Weaving intergenerational wisdom for strength and resilience

Trudy Cardinal has fond memories of the ways in which traditional and cultural knowledge were shared when she was growing up in northern Alberta. That’s why the professor of elementary education wants this generation of young Indigenous women to have a similar opportunity.

“When I was young and we gathered around the aunties, we were always doing something but the thing wasn’t where the teachings laid, it was in the living together, the being together, the eating together,” Cardinal said.

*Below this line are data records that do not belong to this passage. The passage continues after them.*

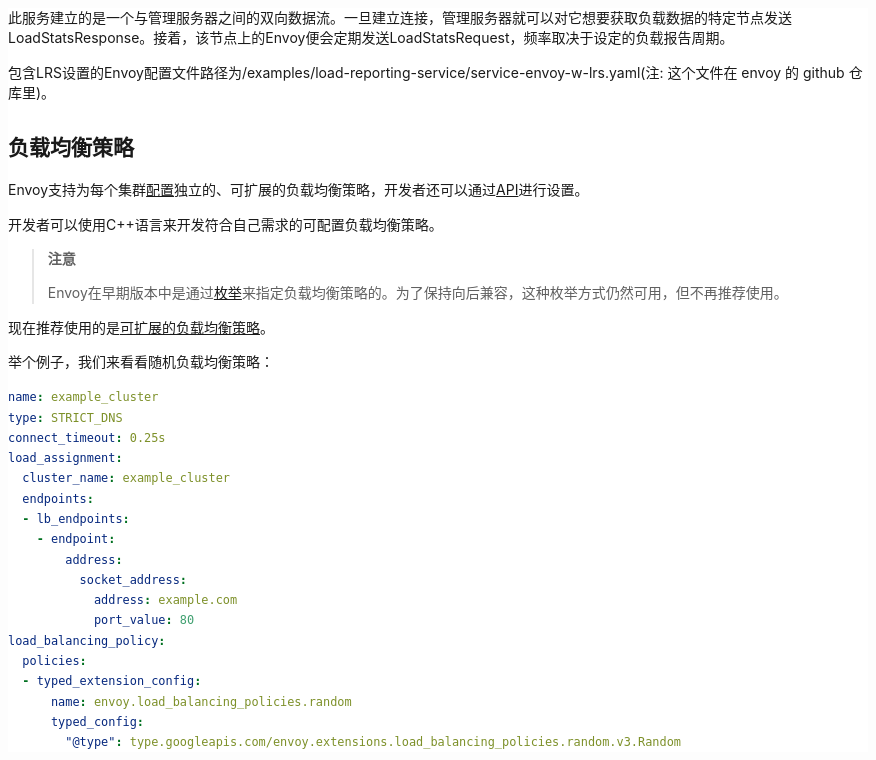 此服务建立的是一个与管理服务器之间的双向数据流。一旦建立连接，管理服务器就可以对它想要获取负载数据的特定节点发送LoadStatsResponse。接着，该节点上的Envoy便会定期发送LoadStatsRequest，频率取决于设定的负载报告周期。

包含LRS设置的Envoy配置文件路径为/examples/load-reporting-service/service-envoy-w-lrs.yaml(注: 这个文件在 envoy 的 github 仓库里)。

## 负载均衡策略

Envoy支持为每个集群[配置](https://www.envoyproxy.io/docs/envoy/v1.28.0/api-v3/config/cluster/v3/cluster.proto#envoy-v3-api-field-config-cluster-v3-cluster-load-balancing-policy)独立的、可扩展的负载均衡策略，开发者还可以通过[API](https://www.envoyproxy.io/docs/envoy/v1.28.0/api-v3/config/load_balancing_policies/load_balancing_policies#envoy-v3-api-config-load-balancer-policies)进行设置。

开发者可以使用C++语言来开发符合自己需求的可配置负载均衡策略。

> **注意**
>
> Envoy在早期版本中是通过[枚举](https://www.envoyproxy.io/docs/envoy/v1.28.0/api-v3/config/cluster/v3/cluster.proto#envoy-v3-api-field-config-cluster-v3-cluster-lb-policy)来指定负载均衡策略的。为了保持向后兼容，这种枚举方式仍然可用，但不再推荐使用。

现在推荐使用的是[可扩展的负载均衡策略](https://www.envoyproxy.io/docs/envoy/v1.28.0/api-v3/config/load_balancing_policies/load_balancing_policies#envoy-v3-api-config-load-balancer-policies)。

举个例子，我们来看看随机负载均衡策略：

```yaml
name: example_cluster
type: STRICT_DNS
connect_timeout: 0.25s
load_assignment:
  cluster_name: example_cluster
  endpoints:
  - lb_endpoints:
    - endpoint:
        address:
          socket_address:
            address: example.com
            port_value: 80
load_balancing_policy:
  policies:
  - typed_extension_config:
      name: envoy.load_balancing_policies.random
      typed_config:
        "@type": type.googleapis.com/envoy.extensions.load_balancing_policies.random.v3.Random
```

“So I wanted to recreate an experience like that for young women where we could, in a process of living together, inquire into the stories to live by they currently hold. What are they currently hearing about who they are supposed to be? How are they making sense of who they are becoming? Part of the process of living together is giving them a space and vocabulary to talk about it.”

This summer, Cardinal plans to launch Braiding Stories to Live By, a program for young Indigenous women aged 10 to 16 to give them a chance to participate in activities that will also expose them to the intergenerational wisdom of elders and other women in their community and support them to identify their own strengths.

“This idea of stories to live by is that the stories we are told or that we experience shape our identity and how we live in the world. I was really interested in creating a space where young Indigenous women can come together with multiple generations of women to create this beautiful circle of intergenerational knowledge,” Cardinal said. “So how do we honour that deep wisdom from our ancestors and our culture with who we are in this moment to create a vision of who we want to be in the future?”

Created in community, with community, for community

The pilot for the program will be based in Fort McMurray. And though she acknowledges the inspiration she’s drawn from the Young Indigenous Women’s Circle of Leadership, a Cree language summer day camp that has taken place on the U of A campus in recent years, Cardinal says Braiding Stories to Live By will be co-created in community with her daughter Kyla Cardinal, and will continue to evolve through consultation with elders, community members and the participants themselves.

“I wasn’t going to bring a preconceived program designed and established and lived on a university campus in an urban setting and just put it into rural communities. I want to build on my own research, a narrative inquiry into the experiences of Indigenous young women, and work in communities and create something with a more grassroots feel,” Cardinal said.

The program itself will run for five days, but Cardinal will be spending a year-long sabbatical in the area to build relationships and honour the contributions the community is making to the program and her research. There are also some personal reasons for returning to northern Alberta.

“I want to go back and sit with the grandmothers and great-grandmothers and aunties, in this community my daughter and granddaughter have called home, because I understand the strength of that,” Cardinal said.

“I want to go get those teachings again, the wisdom I haven’t been around since I was a child. Now that I have all these western ways of thinking about identity and stories, I want to go back and sit with the women and learn about self-care and wellness and creating that balanced life.”

The Braiding Stories to Live By program is made possible by donations from Urban Systems Foundation, Pembina Pipeline Corporation, and Barry and Suneeta Jobanputra through the Aabhaar Fund, as well as several other generous individuals.